MOTORISTS across the region would oppose road pricing because they do not trust the Government to treat them fairly, the AA has revealed.

A poll by the motoring group showed 69% of its members in the North East would not vote in favour of any local road pricing scheme if a referendum were held.

The poll comes a month after five Tyne and Wear councils who were investigating congestion-busting methods ruled out road pricing for at least five years.

In February The Journal revealed how officers at Newcastle Council, the lead authority on the traffic scheme, had put together proposals for congestion charging zones around the North East’s biggest cities.

In the run-up to this week’s local elections officers announced they were dropping the “unsuitable” plans.

Yesterday the AA said that many of its members recognised the benefits of introducing some charges but did not trust the Government to keep its word about offering reductions in fuel duty or road tax if road pricing was introduced.

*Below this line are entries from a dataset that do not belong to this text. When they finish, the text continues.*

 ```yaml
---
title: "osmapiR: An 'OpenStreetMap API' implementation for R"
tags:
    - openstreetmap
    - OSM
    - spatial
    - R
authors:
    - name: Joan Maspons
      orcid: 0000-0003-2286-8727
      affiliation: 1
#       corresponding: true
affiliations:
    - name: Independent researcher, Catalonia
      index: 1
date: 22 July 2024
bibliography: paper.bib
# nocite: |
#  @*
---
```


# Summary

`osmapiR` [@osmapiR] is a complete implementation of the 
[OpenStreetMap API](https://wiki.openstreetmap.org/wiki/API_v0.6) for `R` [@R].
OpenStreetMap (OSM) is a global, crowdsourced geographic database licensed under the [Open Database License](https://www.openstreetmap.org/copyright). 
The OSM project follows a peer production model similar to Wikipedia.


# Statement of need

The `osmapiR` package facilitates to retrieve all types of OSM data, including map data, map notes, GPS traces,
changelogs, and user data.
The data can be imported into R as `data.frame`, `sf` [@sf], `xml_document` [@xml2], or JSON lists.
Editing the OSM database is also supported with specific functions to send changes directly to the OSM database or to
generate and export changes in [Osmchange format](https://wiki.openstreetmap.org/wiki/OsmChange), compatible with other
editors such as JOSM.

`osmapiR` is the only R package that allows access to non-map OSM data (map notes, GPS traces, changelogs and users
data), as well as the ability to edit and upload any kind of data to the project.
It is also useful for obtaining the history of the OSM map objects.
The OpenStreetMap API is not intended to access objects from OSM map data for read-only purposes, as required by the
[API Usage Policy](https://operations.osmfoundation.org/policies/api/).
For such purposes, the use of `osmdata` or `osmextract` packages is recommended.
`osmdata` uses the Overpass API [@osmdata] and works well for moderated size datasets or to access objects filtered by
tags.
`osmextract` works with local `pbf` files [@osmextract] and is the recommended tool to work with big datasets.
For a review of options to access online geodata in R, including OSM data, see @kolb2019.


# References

Newcastle City Council leader John Shipley last night told The Journal that as far as he was concerned, road pricing was a “dead issue”.

“What the Government has to do is to make it clear exactly what public transport investment we would get as a result of a national scheme, and they have not even come close to that yet.

“And on top of that they need to say how road pricing would help with our transport needs, such as the issues on the Western bypass and the need to dual the A1.”

Edmund King, AA president said he could see why motorists did not trust the Government.

“Road pricing is unnecessary on most roads, unpopular and difficult to implement socially, politically, financially and practically.”

A DfT spokesman said: “We recognise that people have very real concerns about a national road pricing scheme – about personal privacy, about how fair a scheme might be, and what it might mean for them as individuals.

“As Ruth Kelly has said, our focus must be on what we can do to tackle congestion now. That’s why we’re exploring the idea of opening more hard shoulders to traffic – and possibly charging for the new capacity this creates – as well as working with towns and cities to help them develop local road pricing schemes.”